◆ Problem details: An exact copy of the data is needed, one that excludes all pictures.

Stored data
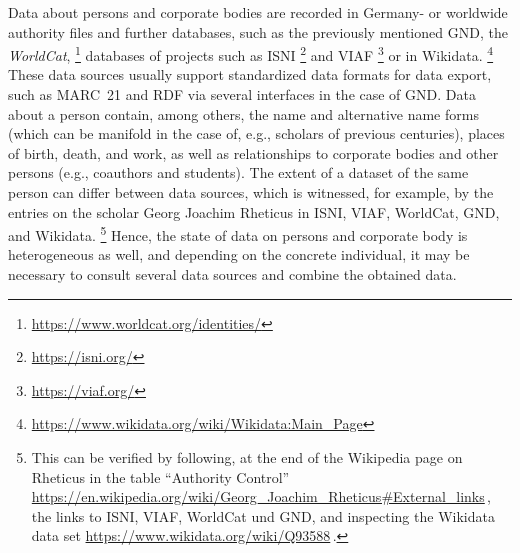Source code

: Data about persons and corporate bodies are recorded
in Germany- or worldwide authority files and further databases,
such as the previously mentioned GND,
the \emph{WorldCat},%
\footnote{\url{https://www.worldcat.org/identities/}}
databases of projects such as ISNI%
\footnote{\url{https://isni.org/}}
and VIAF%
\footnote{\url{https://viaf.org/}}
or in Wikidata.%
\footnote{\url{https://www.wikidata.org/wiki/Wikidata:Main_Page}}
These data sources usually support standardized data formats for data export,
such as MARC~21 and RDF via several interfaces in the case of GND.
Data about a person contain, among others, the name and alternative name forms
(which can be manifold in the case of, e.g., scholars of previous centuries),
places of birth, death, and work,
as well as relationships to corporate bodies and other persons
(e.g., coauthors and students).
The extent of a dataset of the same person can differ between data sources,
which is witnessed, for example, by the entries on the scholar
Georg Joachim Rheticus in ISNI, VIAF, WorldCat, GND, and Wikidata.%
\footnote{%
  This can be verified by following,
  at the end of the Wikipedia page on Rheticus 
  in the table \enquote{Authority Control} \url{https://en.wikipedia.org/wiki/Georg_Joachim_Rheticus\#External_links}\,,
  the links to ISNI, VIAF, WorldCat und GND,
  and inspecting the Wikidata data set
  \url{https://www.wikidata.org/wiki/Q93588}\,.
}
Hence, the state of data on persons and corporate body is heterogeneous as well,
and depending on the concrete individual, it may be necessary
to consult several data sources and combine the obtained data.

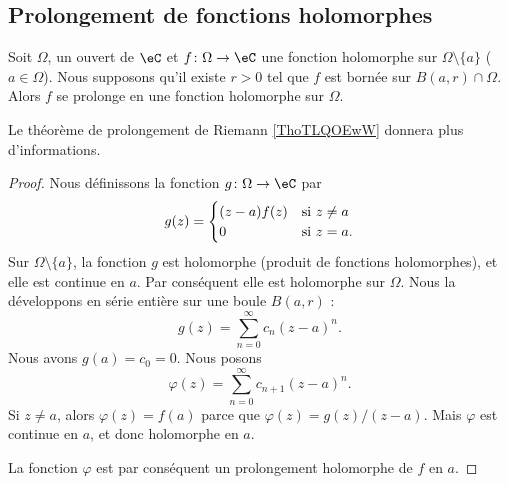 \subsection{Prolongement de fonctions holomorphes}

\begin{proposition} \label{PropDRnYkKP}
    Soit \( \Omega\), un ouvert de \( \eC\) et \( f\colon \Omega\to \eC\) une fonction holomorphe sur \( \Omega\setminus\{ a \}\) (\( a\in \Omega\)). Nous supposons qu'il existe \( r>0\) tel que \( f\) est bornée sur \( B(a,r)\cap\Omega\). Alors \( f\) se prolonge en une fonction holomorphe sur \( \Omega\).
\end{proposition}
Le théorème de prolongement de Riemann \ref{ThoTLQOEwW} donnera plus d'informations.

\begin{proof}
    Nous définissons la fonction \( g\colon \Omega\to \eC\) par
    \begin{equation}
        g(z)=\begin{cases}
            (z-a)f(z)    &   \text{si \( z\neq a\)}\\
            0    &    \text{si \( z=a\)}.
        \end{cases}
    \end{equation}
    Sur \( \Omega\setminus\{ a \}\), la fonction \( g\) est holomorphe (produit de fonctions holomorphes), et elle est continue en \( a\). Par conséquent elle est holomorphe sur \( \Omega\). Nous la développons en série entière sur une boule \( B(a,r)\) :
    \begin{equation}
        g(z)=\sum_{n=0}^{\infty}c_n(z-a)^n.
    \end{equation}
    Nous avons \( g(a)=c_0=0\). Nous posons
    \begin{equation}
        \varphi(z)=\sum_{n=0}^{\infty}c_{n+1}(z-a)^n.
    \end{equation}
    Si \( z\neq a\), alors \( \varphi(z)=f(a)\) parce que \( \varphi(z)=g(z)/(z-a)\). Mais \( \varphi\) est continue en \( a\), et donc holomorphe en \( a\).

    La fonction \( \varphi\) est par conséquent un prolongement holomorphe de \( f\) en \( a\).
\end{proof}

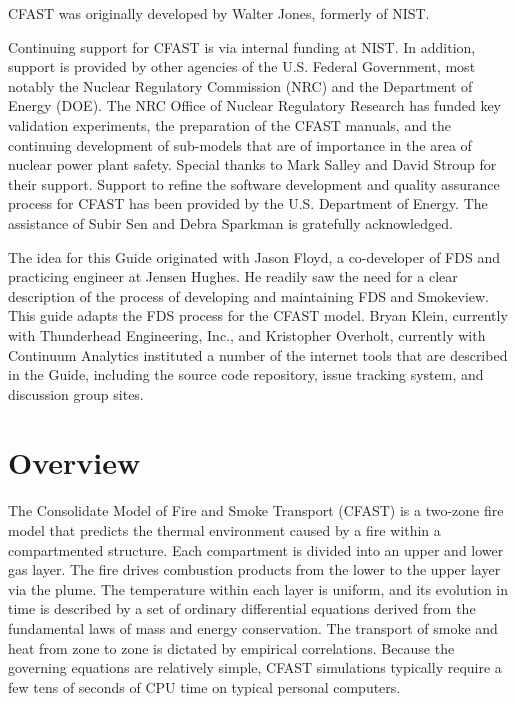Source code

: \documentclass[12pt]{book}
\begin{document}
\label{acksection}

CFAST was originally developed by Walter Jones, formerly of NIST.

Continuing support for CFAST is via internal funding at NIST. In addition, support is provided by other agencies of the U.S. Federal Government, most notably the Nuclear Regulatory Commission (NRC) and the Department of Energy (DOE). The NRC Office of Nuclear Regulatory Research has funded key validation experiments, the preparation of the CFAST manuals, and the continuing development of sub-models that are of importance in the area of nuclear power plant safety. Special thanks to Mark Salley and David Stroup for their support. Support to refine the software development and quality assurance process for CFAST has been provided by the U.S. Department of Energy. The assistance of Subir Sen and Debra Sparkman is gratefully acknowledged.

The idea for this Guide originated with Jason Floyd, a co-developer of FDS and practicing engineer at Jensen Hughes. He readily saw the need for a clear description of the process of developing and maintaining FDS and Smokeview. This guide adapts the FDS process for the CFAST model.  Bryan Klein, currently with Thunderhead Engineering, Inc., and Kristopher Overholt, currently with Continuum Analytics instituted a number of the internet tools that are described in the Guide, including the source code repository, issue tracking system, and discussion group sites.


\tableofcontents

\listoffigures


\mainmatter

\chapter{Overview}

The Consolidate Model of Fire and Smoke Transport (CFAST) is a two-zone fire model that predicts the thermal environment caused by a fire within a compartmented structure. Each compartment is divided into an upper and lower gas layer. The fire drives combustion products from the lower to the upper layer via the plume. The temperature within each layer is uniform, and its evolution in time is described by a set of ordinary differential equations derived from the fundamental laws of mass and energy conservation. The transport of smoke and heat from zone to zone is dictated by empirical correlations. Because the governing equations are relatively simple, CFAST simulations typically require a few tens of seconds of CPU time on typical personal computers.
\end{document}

◆ Written response:
Source code

: Data about persons and corporate bodies are recorded
in Germany- or worldwide authority files and further databases,
such as the previously mentioned GND,
the \emph{WorldCat},%
\footnote{\url{https://www.worldcat.org/identities/}}
databases of projects such as ISNI%
\footnote{\url{https://isni.org/}}
and VIAF%
\footnote{\url{https://viaf.org/}}
or in Wikidata.%
\footnote{\url{https://www.wikidata.org/wiki/Wikidata:Main_Page}}
These data sources usually support standardized data formats for data export,
such as MARC~21 and RDF via several interfaces in the case of GND.
Data about a person contain, among others, the name and alternative name forms
(which can be manifold in the case of, e.g., scholars of previous centuries),
places of birth, death, and work,
as well as relationships to corporate bodies and other persons
(e.g., coauthors and students).
The extent of a dataset of the same person can differ between data sources,
which is witnessed, for example, by the entries on the scholar
Georg Joachim Rheticus in ISNI, VIAF, WorldCat, GND, and Wikidata.%
\footnote{%
  This can be verified by following,
  at the end of the Wikipedia page on Rheticus 
  in the table \enquote{Authority Control} \url{https://en.wikipedia.org/wiki/Georg_Joachim_Rheticus\#External_links}\,,
  the links to ISNI, VIAF, WorldCat und GND,
  and inspecting the Wikidata data set
  \url{https://www.wikidata.org/wiki/Q93588}\,.
}
Hence, the state of data on persons and corporate body is heterogeneous as well,
and depending on the concrete individual, it may be necessary
to consult several data sources and combine the obtained data.

 \subsection{Prolongement de fonctions holomorphes}

\begin{proposition} \label{PropDRnYkKP}
    Soit \( \Omega\), un ouvert de \( \eC\) et \( f\colon \Omega\to \eC\) une fonction holomorphe sur \( \Omega\setminus\{ a \}\) (\( a\in \Omega\)). Nous supposons qu'il existe \( r>0\) tel que \( f\) est bornée sur \( B(a,r)\cap\Omega\). Alors \( f\) se prolonge en une fonction holomorphe sur \( \Omega\).
\end{proposition}
Le théorème de prolongement de Riemann \ref{ThoTLQOEwW} donnera plus d'informations.

\begin{proof}
    Nous définissons la fonction \( g\colon \Omega\to \eC\) par
    \begin{equation}
        g(z)=\begin{cases}
            (z-a)f(z)    &   \text{si \( z\neq a\)}\\
            0    &    \text{si \( z=a\)}.
        \end{cases}
    \end{equation}
    Sur \( \Omega\setminus\{ a \}\), la fonction \( g\) est holomorphe (produit de fonctions holomorphes), et elle est continue en \( a\). Par conséquent elle est holomorphe sur \( \Omega\). Nous la développons en série entière sur une boule \( B(a,r)\) :
    \begin{equation}
        g(z)=\sum_{n=0}^{\infty}c_n(z-a)^n.
    \end{equation}
    Nous avons \( g(a)=c_0=0\). Nous posons
    \begin{equation}
        \varphi(z)=\sum_{n=0}^{\infty}c_{n+1}(z-a)^n.
    \end{equation}
    Si \( z\neq a\), alors \( \varphi(z)=f(a)\) parce que \( \varphi(z)=g(z)/(z-a)\). Mais \( \varphi\) est continue en \( a\), et donc holomorphe en \( a\).

    La fonction \( \varphi\) est par conséquent un prolongement holomorphe de \( f\) en \( a\).
\end{proof}

Source code

: \documentclass[12pt]{book}
\begin{document}
\label{acksection}

CFAST was originally developed by Walter Jones, formerly of NIST.

Continuing support for CFAST is via internal funding at NIST. In addition, support is provided by other agencies of the U.S. Federal Government, most notably the Nuclear Regulatory Commission (NRC) and the Department of Energy (DOE). The NRC Office of Nuclear Regulatory Research has funded key validation experiments, the preparation of the CFAST manuals, and the continuing development of sub-models that are of importance in the area of nuclear power plant safety. Special thanks to Mark Salley and David Stroup for their support. Support to refine the software development and quality assurance process for CFAST has been provided by the U.S. Department of Energy. The assistance of Subir Sen and Debra Sparkman is gratefully acknowledged.

The idea for this Guide originated with Jason Floyd, a co-developer of FDS and practicing engineer at Jensen Hughes. He readily saw the need for a clear description of the process of developing and maintaining FDS and Smokeview. This guide adapts the FDS process for the CFAST model.  Bryan Klein, currently with Thunderhead Engineering, Inc., and Kristopher Overholt, currently with Continuum Analytics instituted a number of the internet tools that are described in the Guide, including the source code repository, issue tracking system, and discussion group sites.


\tableofcontents

\listoffigures


\mainmatter

\chapter{Overview}

The Consolidate Model of Fire and Smoke Transport (CFAST) is a two-zone fire model that predicts the thermal environment caused by a fire within a compartmented structure. Each compartment is divided into an upper and lower gas layer. The fire drives combustion products from the lower to the upper layer via the plume. The temperature within each layer is uniform, and its evolution in time is described by a set of ordinary differential equations derived from the fundamental laws of mass and energy conservation. The transport of smoke and heat from zone to zone is dictated by empirical correlations. Because the governing equations are relatively simple, CFAST simulations typically require a few tens of seconds of CPU time on typical personal computers.
\end{document}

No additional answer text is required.